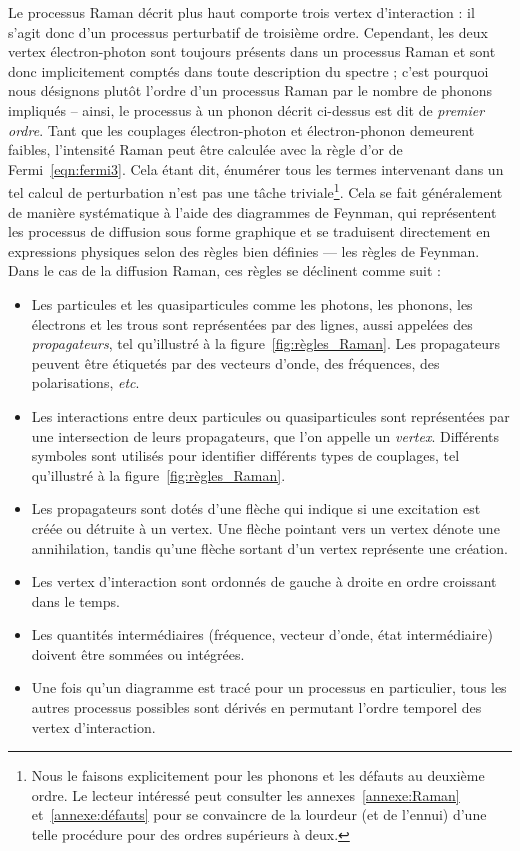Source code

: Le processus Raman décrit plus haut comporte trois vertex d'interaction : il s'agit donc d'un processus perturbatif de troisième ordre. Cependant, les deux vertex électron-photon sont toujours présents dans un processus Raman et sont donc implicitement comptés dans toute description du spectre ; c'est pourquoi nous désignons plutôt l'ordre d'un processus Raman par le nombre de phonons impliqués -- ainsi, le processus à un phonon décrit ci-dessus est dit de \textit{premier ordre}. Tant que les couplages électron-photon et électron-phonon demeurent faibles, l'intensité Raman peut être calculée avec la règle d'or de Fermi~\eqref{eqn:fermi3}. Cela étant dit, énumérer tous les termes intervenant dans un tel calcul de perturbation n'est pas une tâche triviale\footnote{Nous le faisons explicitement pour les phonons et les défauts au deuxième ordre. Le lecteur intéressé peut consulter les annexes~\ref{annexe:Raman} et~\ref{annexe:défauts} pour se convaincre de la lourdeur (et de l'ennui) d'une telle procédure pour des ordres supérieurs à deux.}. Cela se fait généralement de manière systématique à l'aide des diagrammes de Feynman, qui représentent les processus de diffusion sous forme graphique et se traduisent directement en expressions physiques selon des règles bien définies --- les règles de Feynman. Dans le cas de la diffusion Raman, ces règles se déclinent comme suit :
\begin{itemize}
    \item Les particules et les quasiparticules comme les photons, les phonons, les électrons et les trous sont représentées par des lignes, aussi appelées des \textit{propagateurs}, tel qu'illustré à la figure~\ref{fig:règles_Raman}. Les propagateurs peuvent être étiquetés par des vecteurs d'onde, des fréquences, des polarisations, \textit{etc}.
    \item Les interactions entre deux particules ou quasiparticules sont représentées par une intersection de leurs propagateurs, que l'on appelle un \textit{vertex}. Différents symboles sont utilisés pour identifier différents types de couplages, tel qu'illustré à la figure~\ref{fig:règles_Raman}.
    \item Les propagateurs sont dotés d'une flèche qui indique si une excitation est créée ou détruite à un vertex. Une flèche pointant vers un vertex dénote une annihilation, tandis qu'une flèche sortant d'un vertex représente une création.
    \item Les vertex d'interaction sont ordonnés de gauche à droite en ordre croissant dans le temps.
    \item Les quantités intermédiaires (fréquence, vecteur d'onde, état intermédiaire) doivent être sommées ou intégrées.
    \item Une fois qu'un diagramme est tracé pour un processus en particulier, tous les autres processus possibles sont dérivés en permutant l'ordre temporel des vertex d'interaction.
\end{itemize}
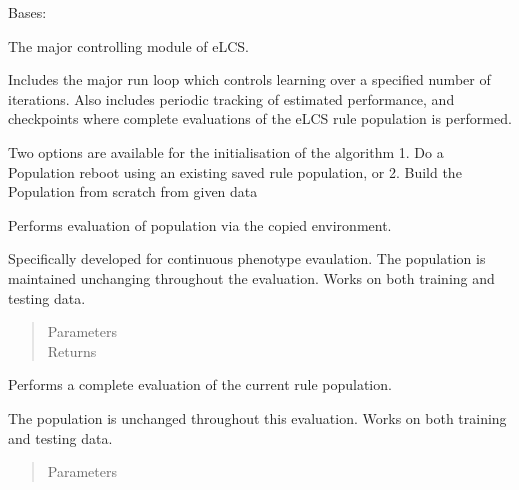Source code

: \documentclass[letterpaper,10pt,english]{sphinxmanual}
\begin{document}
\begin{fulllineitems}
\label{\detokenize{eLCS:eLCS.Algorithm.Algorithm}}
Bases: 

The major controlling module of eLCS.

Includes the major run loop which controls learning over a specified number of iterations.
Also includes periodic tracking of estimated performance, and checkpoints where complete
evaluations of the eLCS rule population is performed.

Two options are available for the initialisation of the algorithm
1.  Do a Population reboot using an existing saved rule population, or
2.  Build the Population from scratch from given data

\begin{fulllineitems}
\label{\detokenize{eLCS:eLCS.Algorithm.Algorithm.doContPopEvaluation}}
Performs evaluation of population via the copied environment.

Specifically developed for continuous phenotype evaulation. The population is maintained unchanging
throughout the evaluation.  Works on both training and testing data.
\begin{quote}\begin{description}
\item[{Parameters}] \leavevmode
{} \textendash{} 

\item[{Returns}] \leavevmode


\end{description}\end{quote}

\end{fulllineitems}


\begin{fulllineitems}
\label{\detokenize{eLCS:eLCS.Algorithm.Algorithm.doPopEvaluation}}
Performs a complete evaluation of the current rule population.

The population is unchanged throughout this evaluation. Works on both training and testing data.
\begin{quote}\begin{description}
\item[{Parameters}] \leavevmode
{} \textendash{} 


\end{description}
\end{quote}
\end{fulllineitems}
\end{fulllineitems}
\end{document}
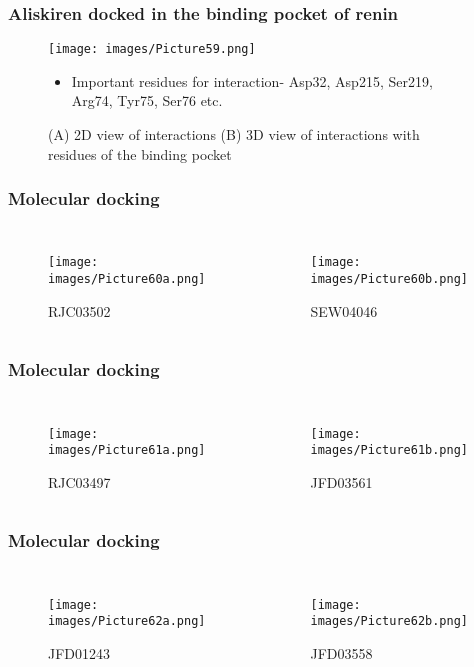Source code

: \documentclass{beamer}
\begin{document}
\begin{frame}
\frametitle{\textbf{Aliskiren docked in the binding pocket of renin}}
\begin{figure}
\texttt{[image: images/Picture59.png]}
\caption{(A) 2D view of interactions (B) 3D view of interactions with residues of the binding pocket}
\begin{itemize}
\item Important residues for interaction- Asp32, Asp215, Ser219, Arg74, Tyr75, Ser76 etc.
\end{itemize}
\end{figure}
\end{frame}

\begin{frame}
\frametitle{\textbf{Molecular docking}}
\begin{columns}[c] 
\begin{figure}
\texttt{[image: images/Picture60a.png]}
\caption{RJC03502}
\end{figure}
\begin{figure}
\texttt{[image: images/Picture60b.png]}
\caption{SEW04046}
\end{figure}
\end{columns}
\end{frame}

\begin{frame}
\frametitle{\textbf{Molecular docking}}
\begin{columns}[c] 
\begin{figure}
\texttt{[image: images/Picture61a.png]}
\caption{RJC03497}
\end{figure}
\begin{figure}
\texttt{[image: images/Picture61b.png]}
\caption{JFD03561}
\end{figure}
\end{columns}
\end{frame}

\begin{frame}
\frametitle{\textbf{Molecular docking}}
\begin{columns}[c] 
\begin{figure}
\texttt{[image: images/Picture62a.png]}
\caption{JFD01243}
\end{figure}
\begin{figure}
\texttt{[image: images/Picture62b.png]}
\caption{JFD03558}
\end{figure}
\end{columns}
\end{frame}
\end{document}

▬▬▬▬▬▬

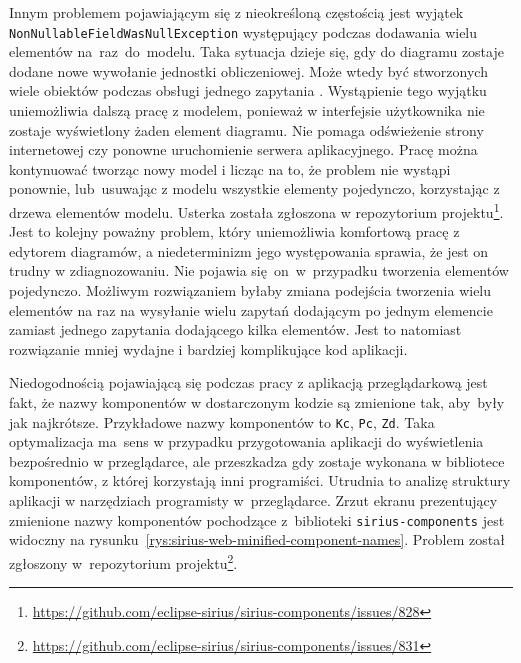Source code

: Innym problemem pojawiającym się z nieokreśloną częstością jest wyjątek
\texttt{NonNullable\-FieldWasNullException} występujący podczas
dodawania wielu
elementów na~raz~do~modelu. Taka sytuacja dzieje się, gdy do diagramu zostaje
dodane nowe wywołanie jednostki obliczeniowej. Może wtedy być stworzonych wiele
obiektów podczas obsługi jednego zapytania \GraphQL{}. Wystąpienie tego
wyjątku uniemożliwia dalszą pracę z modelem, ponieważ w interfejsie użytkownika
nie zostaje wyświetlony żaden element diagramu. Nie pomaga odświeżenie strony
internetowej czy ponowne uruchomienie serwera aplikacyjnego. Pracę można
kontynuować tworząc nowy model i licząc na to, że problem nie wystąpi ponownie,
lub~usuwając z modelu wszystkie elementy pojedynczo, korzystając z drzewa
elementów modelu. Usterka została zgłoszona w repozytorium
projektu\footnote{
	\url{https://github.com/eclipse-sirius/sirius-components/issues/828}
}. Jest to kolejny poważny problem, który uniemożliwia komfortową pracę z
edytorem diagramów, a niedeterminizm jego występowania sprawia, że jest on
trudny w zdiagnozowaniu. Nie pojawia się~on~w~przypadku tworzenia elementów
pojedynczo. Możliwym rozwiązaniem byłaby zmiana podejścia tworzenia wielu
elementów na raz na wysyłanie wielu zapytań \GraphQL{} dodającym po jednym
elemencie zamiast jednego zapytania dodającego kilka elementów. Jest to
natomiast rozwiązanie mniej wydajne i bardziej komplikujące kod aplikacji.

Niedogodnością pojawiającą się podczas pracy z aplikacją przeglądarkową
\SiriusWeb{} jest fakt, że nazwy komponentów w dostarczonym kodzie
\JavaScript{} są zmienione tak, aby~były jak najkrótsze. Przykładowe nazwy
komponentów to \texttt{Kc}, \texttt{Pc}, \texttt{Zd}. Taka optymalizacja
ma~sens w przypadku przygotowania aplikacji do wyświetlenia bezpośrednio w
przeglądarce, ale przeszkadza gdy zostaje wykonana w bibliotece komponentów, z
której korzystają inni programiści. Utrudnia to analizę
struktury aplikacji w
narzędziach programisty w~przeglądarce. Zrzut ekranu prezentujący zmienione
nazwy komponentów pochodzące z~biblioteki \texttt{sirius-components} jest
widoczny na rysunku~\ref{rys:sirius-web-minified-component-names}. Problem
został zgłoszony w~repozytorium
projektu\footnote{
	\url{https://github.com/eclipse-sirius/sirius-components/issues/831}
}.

▬▬▬▬▬▬

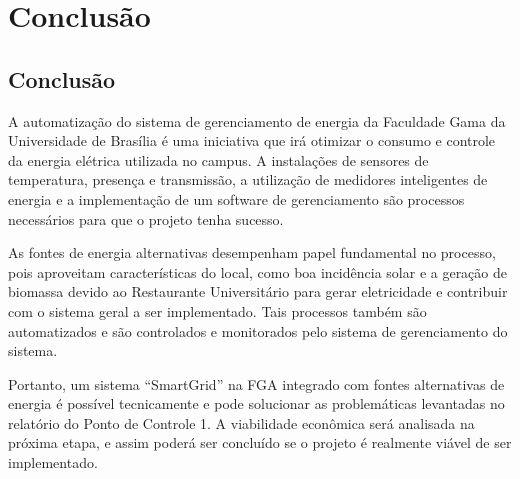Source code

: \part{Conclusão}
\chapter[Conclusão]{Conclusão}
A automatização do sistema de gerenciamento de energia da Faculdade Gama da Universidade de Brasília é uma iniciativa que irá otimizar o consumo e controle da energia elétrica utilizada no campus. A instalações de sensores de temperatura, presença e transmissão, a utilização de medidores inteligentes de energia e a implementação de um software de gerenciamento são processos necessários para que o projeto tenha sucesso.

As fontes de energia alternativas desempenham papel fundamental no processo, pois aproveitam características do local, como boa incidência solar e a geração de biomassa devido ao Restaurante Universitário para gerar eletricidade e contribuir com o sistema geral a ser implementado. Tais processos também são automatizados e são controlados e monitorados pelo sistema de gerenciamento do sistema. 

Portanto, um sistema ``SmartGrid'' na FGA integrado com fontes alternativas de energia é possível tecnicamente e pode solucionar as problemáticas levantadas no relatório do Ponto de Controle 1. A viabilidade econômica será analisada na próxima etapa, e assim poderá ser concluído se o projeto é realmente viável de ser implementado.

▬▬▬▬▬▬

▸ PROBLEM STATEMENT:
Every line above that holds the string "label" counts once. State how many such lines there are, as a number alone.

▸ PROBLEM SOLUTION:
3